De testers moesten op zoek naar een moeras voor tanks in de omgeving van de dorpen Boriskovo en Bolshie Otary. Het bleek een oude rivierbedding te zijn van 100 meter lang en 1,2 meter diep, die echter voor de mens redelijk begaanbaar was. Ze hadden het weer goed ingeschat - het regende een dag voor de aankomst. De tanks gingen in een rechte lijn heen en weer over het obstakel, zonder van versnelling te veranderen. De 27-tons medium M3 kwam na 30 meter vast te zitten, ze probeerden het eruit te trekken met een boomstam, maar ze braken het spoor en trokken het eruit met twee tractoren. De lichte M3 bleek een prima kerel en overwon op een frisse plek het moeras heen en weer, maar toen de testers hem in hun eigen spoor het moeras inreden, bleef hij steken. De Valentine VII voltooide de missie met succes, maar stopte terwijl hij zijn eigen spoor volgde, maar klom uit het moeras met behulp van een boomstam. De T-III passeerde 50 meter en zat hopeloos vast, in tegenstelling tot zijn broer Pz. Kpfw.38(t), die heen en weer rende door het moeras.
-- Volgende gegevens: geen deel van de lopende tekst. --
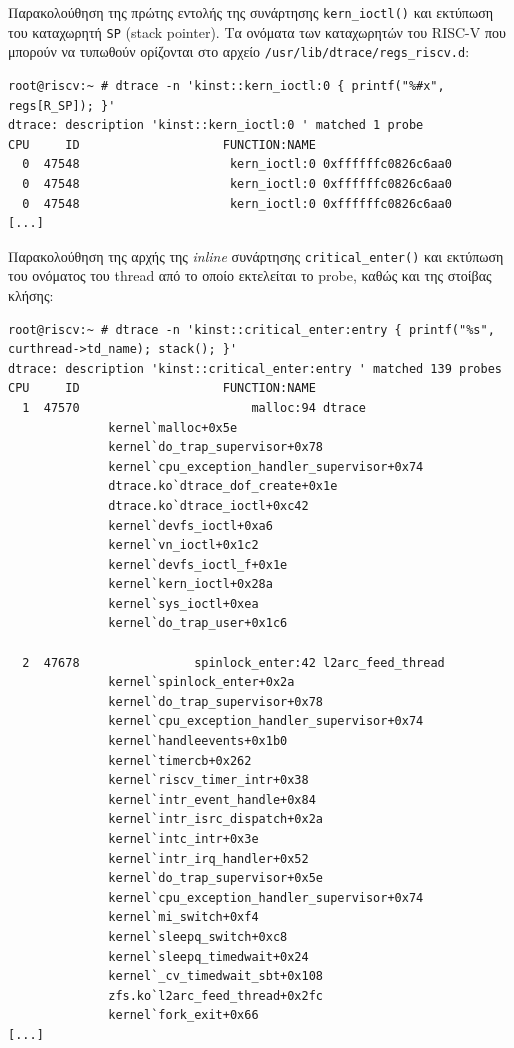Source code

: \documentclass[12pt]{article}
\begin{document}
Παρακολούθηση της πρώτης εντολής της συνάρτησης \lstinline{kern_ioctl()} και
εκτύπωση του καταχωρητή \lstinline{SP} (stack pointer). Τα ονόματα των
καταχωρητών του RISC-V που μπορούν να τυπωθούν ορίζονται στο αρχείο
\lstinline{/usr/lib/dtrace/regs_riscv.d}:

\begin{lstlisting}
root@riscv:~ # dtrace -n 'kinst::kern_ioctl:0 { printf("%#x", regs[R_SP]); }'
dtrace: description 'kinst::kern_ioctl:0 ' matched 1 probe
CPU     ID                    FUNCTION:NAME
  0  47548                     kern_ioctl:0 0xffffffc0826c6aa0
  0  47548                     kern_ioctl:0 0xffffffc0826c6aa0
  0  47548                     kern_ioctl:0 0xffffffc0826c6aa0
[...]
\end{lstlisting}

Παρακολούθηση της αρχής της \textit{inline} συνάρτησης
\lstinline{critical_enter()} και εκτύπωση του ονόματος του thread από το οποίο
εκτελείται το probe, καθώς και της στοίβας κλήσης:

\begin{lstlisting}
root@riscv:~ # dtrace -n 'kinst::critical_enter:entry { printf("%s", curthread->td_name); stack(); }'
dtrace: description 'kinst::critical_enter:entry ' matched 139 probes
CPU     ID                    FUNCTION:NAME
  1  47570                        malloc:94 dtrace
              kernel`malloc+0x5e
              kernel`do_trap_supervisor+0x78
              kernel`cpu_exception_handler_supervisor+0x74
              dtrace.ko`dtrace_dof_create+0x1e
              dtrace.ko`dtrace_ioctl+0xc42
              kernel`devfs_ioctl+0xa6
              kernel`vn_ioctl+0x1c2
              kernel`devfs_ioctl_f+0x1e
              kernel`kern_ioctl+0x28a
              kernel`sys_ioctl+0xea
              kernel`do_trap_user+0x1c6

  2  47678                spinlock_enter:42 l2arc_feed_thread
              kernel`spinlock_enter+0x2a
              kernel`do_trap_supervisor+0x78
              kernel`cpu_exception_handler_supervisor+0x74
              kernel`handleevents+0x1b0
              kernel`timercb+0x262
              kernel`riscv_timer_intr+0x38
              kernel`intr_event_handle+0x84
              kernel`intr_isrc_dispatch+0x2a
              kernel`intc_intr+0x3e
              kernel`intr_irq_handler+0x52
              kernel`do_trap_supervisor+0x5e
              kernel`cpu_exception_handler_supervisor+0x74
              kernel`mi_switch+0xf4
              kernel`sleepq_switch+0xc8
              kernel`sleepq_timedwait+0x24
              kernel`_cv_timedwait_sbt+0x108
              zfs.ko`l2arc_feed_thread+0x2fc
              kernel`fork_exit+0x66
[...]
\end{lstlisting}
\end{document}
In de laatste vergelijking merkten de testers de inconsistentie op van de parameters van de gepresenteerde tanks, maar benadrukten de Amerikaanse voertuigen vanwege hun hoge betrouwbaarheid en het vermogen van de gemiddelde M3 om 10 soldaten met machinegeweren te vervoeren. De trofee-auto's lieten zich echter niet op een speciale manier zien, tegelijkertijd faalden ze eerlijk gezegd de waterprocedures en gingen uiteindelijk buiten werking, zelfs voordat ze 1000 kilometer hadden overwonnen.